In its early days, Blu-ray and HD DVD fought for the legacy of the DVD, one of the most successful consumer electronics products ever launched. Indeed, this year, the Blu-ray Disc format made substantial inroads against the DVD juggernaut that hindered its progress, even after its victory over HD DVD.

According to NPD’s Household Penetration Study, 81 percent of U.S. homes had a DVD player in 2010, down from 87 percent in 2009.

Blu-ray is also a stronger format thanks to its competitive origins. Answering the mandated connectivity of its rival, HD DVD, the Blu-ray Disc Association developed BD-Live. It was originally conceived as a way to bring online extras to the disc-playing experience, but manufacturers have leaped on it to make Blu-ray the first affordable media technology beyond video games to bring the promise of Internet connectivity to the living room.

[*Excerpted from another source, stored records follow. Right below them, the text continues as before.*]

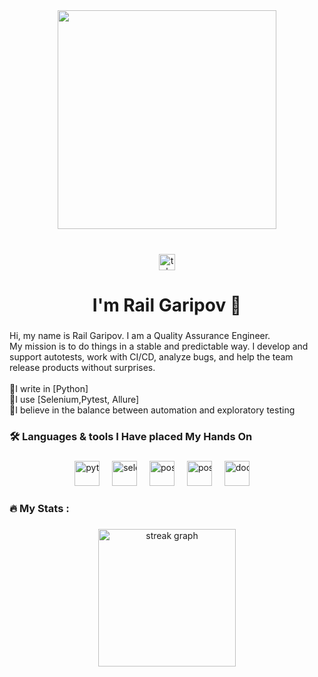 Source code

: <div align="center">
  <img height="350" src="https://mir-s3-cdn-cf.behance.net/project_modules/max_1200/22b22287602523.5dbd29081561d.gif"  />
</div>

###

<br clear="both">

<div align="center">
  <a href="t.me/rail_aqa" target="_blank">
    <img src="https://img.shields.io/static/v1?message=Telegram&logo=telegram&label=&color=2CA5E0&logoColor=white&labelColor=&style=for-the-badge" height="26" alt="telegram logo"  />
  </a>
</div>

###

<h1 align="center">I'm Rail Garipov 👋</h1>

###

<p align="left">Hi, my name is Rail Garipov. I am a Quality Assurance Engineer.<br>My mission is to do things in a stable and predictable way. I develop and support autotests, work with CI/CD, analyze bugs, and help the team release products without surprises.<br><br>🔹I write in [Python]<br>🔹I use [Selenium,Pytest, Allure]<br>🔹I believe in the balance between automation and exploratory testing</p>

###

<h3 align="left">🛠  Languages & tools I Have placed My Hands On</h3>

###

###

<div align="center" style="white-space: nowrap; overflow-x: auto;">
  <img src="https://skillicons.dev/icons?i=py" height="40" alt="python logo"  />
  <img width="12" />
  <img src="https://cdn.jsdelivr.net/gh/devicons/devicon/icons/selenium/selenium-original.svg" height="40" alt="selenium logo"  />
  <img width="12" />
  <img src="https://cdn.jsdelivr.net/gh/devicons/devicon/icons/postgresql/postgresql-original.svg" height="40" alt="postgresql logo"  />
  <img width="12" />
  <img src="https://cdn.simpleicons.org/postman/FF6C37" height="40" alt="postman logo"  />
  <img width="12" />
  <img src="https://cdn.simpleicons.org/docker/2496ED" height="40" alt="docker logo"  />
  <img width="12" />
 
</div>

<h3 align="left">🔥   My Stats :</h3>

###

<div align="center">
  <img src="https://streak-stats.demolab.com?user=railaqa&locale=en&mode=daily&theme=dark&hide_border=false&border_radius=5&order=3" height="220" alt="streak graph"  />
</div>
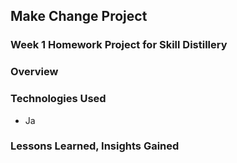 ## Make Change Project

### Week 1 Homework Project for Skill Distillery

### Overview


### Technologies Used

* Ja

### Lessons Learned, Insights Gained
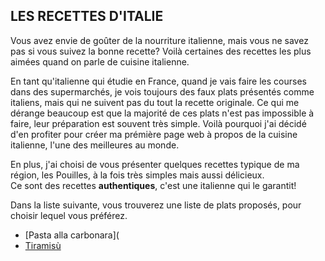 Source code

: ## LES RECETTES D'ITALIE
Vous avez envie de goûter de la nourriture italienne, mais vous ne savez pas si vous suivez la bonne recette? 
Voilà certaines des recettes les plus aimées quand on parle de cuisine italienne.

En tant qu'italienne qui étudie en France, quand je vais faire les courses dans des supermarchés, je vois toujours des faux plats présentés comme italiens, mais qui ne suivent pas du tout la recette originale. Ce qui me dérange beaucoup est que la majorité de ces plats n'est pas impossible à faire, leur préparation est souvent très simple. Voilà pourquoi j'ai décidé d'en profiter pour créer ma prémière page web à propos de la cuisine italienne, l'une des meilleures au monde. 

En plus, j'ai choisi de vous présenter quelques recettes typique de ma région, les Pouilles, à la fois très simples mais aussi délicieux.  
Ce sont des recettes **authentiques**, c'est une italienne qui le garantit!

Dans la liste suivante, vous trouverez une liste de plats proposés, pour choisir lequel vous préférez. 
- [Pasta alla carbonara](
- [Tiramisù](platsdeux.md)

Many Blu-ray players now support on-demand content services from companies such as Pandora Media, Slacker, Vudu, Amazon.com, Netflix, and several based on the RoxioNow platform. They are now being joined by Hulu Plus, the subscription-based follow-on to the popular Web aggregator of TV (and a smattering of movie content) from Walt Disney, Twentieth Century Fox Film, NBC Universal, and others.

Furthermore, Blu-ray has been at the forefront in literally taking home entertainment to a new dimension with the advent of 3D-capable players and content. Blu-ray players and software are among the 3D-capable product categories that garner the highest consumer awareness, according to NPD’s 3D 360 Monitor.

Stumbling blocks

However, as Blu-ray heads toward the mainstream, it has also inherited a less fortunate legacy from the DVD–challenges in getting a recordable format off the ground in the United States. One of the major stumbling blocks in the development of recordable DVD technology was a trio of major formats that stymied adoption, particularly at the critical time when more of the market was getting exposed to DVRs. Drive manufacturers ultimately supported all formats, but most of them found their homes in the drive bays of PCs.

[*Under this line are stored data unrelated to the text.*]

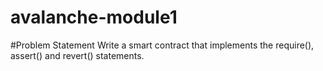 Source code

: # avalanche-module1
#Problem Statement
Write a smart contract that implements the require(), assert() and revert() statements.
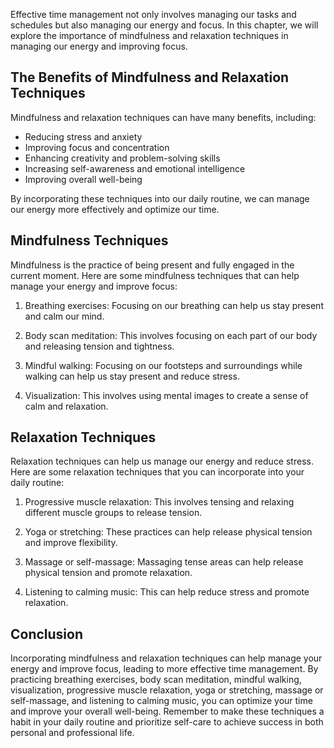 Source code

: 
Effective time management not only involves managing our tasks and schedules but also managing our energy and focus. In this chapter, we will explore the importance of mindfulness and relaxation techniques in managing our energy and improving focus.

The Benefits of Mindfulness and Relaxation Techniques
-----------------------------------------------------

Mindfulness and relaxation techniques can have many benefits, including:

* Reducing stress and anxiety
* Improving focus and concentration
* Enhancing creativity and problem-solving skills
* Increasing self-awareness and emotional intelligence
* Improving overall well-being

By incorporating these techniques into our daily routine, we can manage our energy more effectively and optimize our time.

Mindfulness Techniques
----------------------

Mindfulness is the practice of being present and fully engaged in the current moment. Here are some mindfulness techniques that can help manage your energy and improve focus:

1. Breathing exercises: Focusing on our breathing can help us stay present and calm our mind.

2. Body scan meditation: This involves focusing on each part of our body and releasing tension and tightness.

3. Mindful walking: Focusing on our footsteps and surroundings while walking can help us stay present and reduce stress.

4. Visualization: This involves using mental images to create a sense of calm and relaxation.

Relaxation Techniques
---------------------

Relaxation techniques can help us manage our energy and reduce stress. Here are some relaxation techniques that you can incorporate into your daily routine:

1. Progressive muscle relaxation: This involves tensing and relaxing different muscle groups to release tension.

2. Yoga or stretching: These practices can help release physical tension and improve flexibility.

3. Massage or self-massage: Massaging tense areas can help release physical tension and promote relaxation.

4. Listening to calming music: This can help reduce stress and promote relaxation.

Conclusion
----------

Incorporating mindfulness and relaxation techniques can help manage your energy and improve focus, leading to more effective time management. By practicing breathing exercises, body scan meditation, mindful walking, visualization, progressive muscle relaxation, yoga or stretching, massage or self-massage, and listening to calming music, you can optimize your time and improve your overall well-being. Remember to make these techniques a habit in your daily routine and prioritize self-care to achieve success in both personal and professional life.

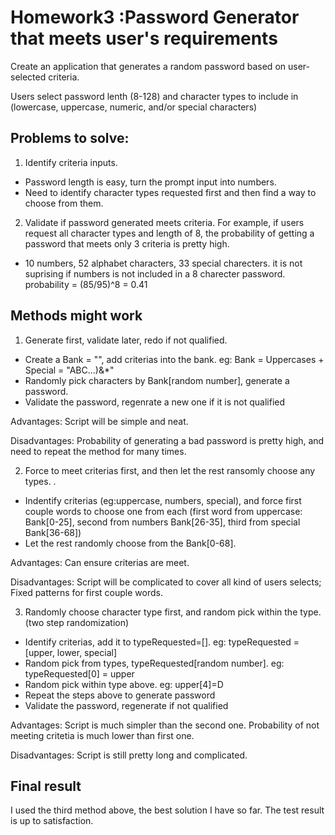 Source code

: # Homework3 :Password Generator that meets user's requirements 
Create an application that generates a random password based on user-selected criteria. 

Users select password lenth (8-128) and character types to include in (lowercase, uppercase, numeric, and/or special characters)

## Problems to solve:
1. Identify criteria inputs. 
*  Password length is easy, turn the prompt input into numbers. 
*  Need to identify character types requested first and then find a way to choose from them.

2. Validate if password generated meets criteria. 
For example, if users request all character types and length of 8, the probability of getting a password that meets only 3 criteria is pretty high. 
* 10 numbers, 52 alphabet characters, 33 special charecters. it is not suprising if numbers is not included in a 8 charecter password. probability = (85/95)^8 = 0.41


## Methods might work
1. Generate first, validate later, redo if not qualified.
* Create a Bank = "", add criterias into the bank. eg: Bank = Uppercases + Special = "ABC...)&*"
* Randomly pick characters by Bank[random number], generate a password.
* Validate the password, regenrate a new one if it is not qualified 

Advantages: Script will be simple and neat.

Disadvantages: Probability of generating a bad password is pretty high, and need to repeat the method for many times.


2.  Force to meet criterias first, and then let the rest ransomly choose any types. .
* Indentify criterias (eg:uppercase, numbers, special), and force first couple words to choose one from each (first word from uppercase: Bank[0-25], second from numbers Bank[26-35], third from special Bank[36-68])
* Let the rest randomly choose from the Bank[0-68].

Advantages: Can ensure criterias are meet.

Disadvantages: Script will be complicated to cover all kind of users selects; Fixed patterns for first couple words.  


3. Randomly choose character type first, and random pick within the type.(two step randomization)
* Identify criterias, add it to typeRequested=[]. eg: typeRequested = [upper, lower, special]
* Random pick from types, typeRequested[random number]. eg: typeRequested[0] = upper
* Random pick within type above. eg: upper[4]=D
* Repeat the steps above to generate password
* Validate the password, regenerate if not qualified

Advantages: Script is much simpler than the second one. Probability of not meeting critetia is much lower than first one. 

Disadvantages: Script is still pretty long and complicated. 


## Final result
I used the third method above, the best solution I have so far. The test result is up to satisfaction.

There is no such format war for recordable Blu-ray, but DVRs–combined with digital copy protection issues around HDMI–pose major challenges to the prospect of Blu-ray recorders springing up below U.S. televisions. Moreover, with a focus on thinner, less expensive notebooks, Blu-ray drives have achieved limited penetration in the PC market. While Apple joined the Blu-ray Disc Association during its battle with HD DVD, an iMac with a Blu-ray drive is not among the billion configuration options it touts with the recently launched revisions to its all-in-one desktop, and the company has portrayed its optical-disc-free MacBook Air as presaging the future of notebooks.

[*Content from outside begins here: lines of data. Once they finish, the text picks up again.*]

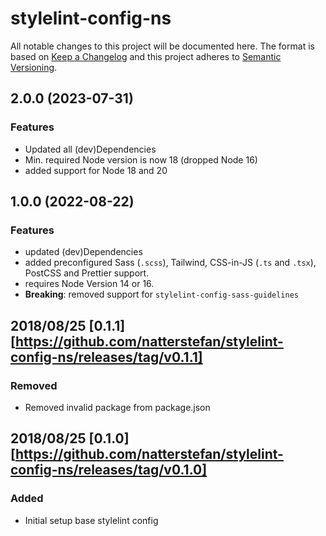 # stylelint-config-ns

All notable changes to this project will be documented here. The format is based
on [Keep a Changelog](http://keepachangelog.com/en/1.0.0/) and this project
adheres to [Semantic Versioning](http://semver.org/spec/v2.0.0.html).

## 2.0.0 (2023-07-31)

### Features

- Updated all (dev)Dependencies
- Min. required Node version is now 18 (dropped Node 16)
- added support for Node 18 and 20

## 1.0.0 (2022-08-22)

### Features

- updated (dev)Dependencies
- added preconfigured Sass (`.scss`), Tailwind, CSS-in-JS (`.ts` and `.tsx`),
  PostCSS and Prettier support.
- requires Node Version 14 or 16.
- **Breaking**: removed support for `stylelint-config-sass-guidelines`

## 2018/08/25 [0.1.1][https://github.com/natterstefan/stylelint-config-ns/releases/tag/v0.1.1]

### Removed

- Removed invalid package from package.json

## 2018/08/25 [0.1.0][https://github.com/natterstefan/stylelint-config-ns/releases/tag/v0.1.0]

### Added

- Initial setup base stylelint config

Blu-ray will likely continue to show less of a convergence bias, in the sense that made DVD associated with the term “digital versatile disc”; today that convergence is happening online, not on physical media. Blu-ray players will continue to bring access to Web-based video services to the television, while competition from those same kinds of on-demand video services influence decisions to keep it out of most PCs, until the price drops to levels that don’t pose much incremental expense from DVD recorders.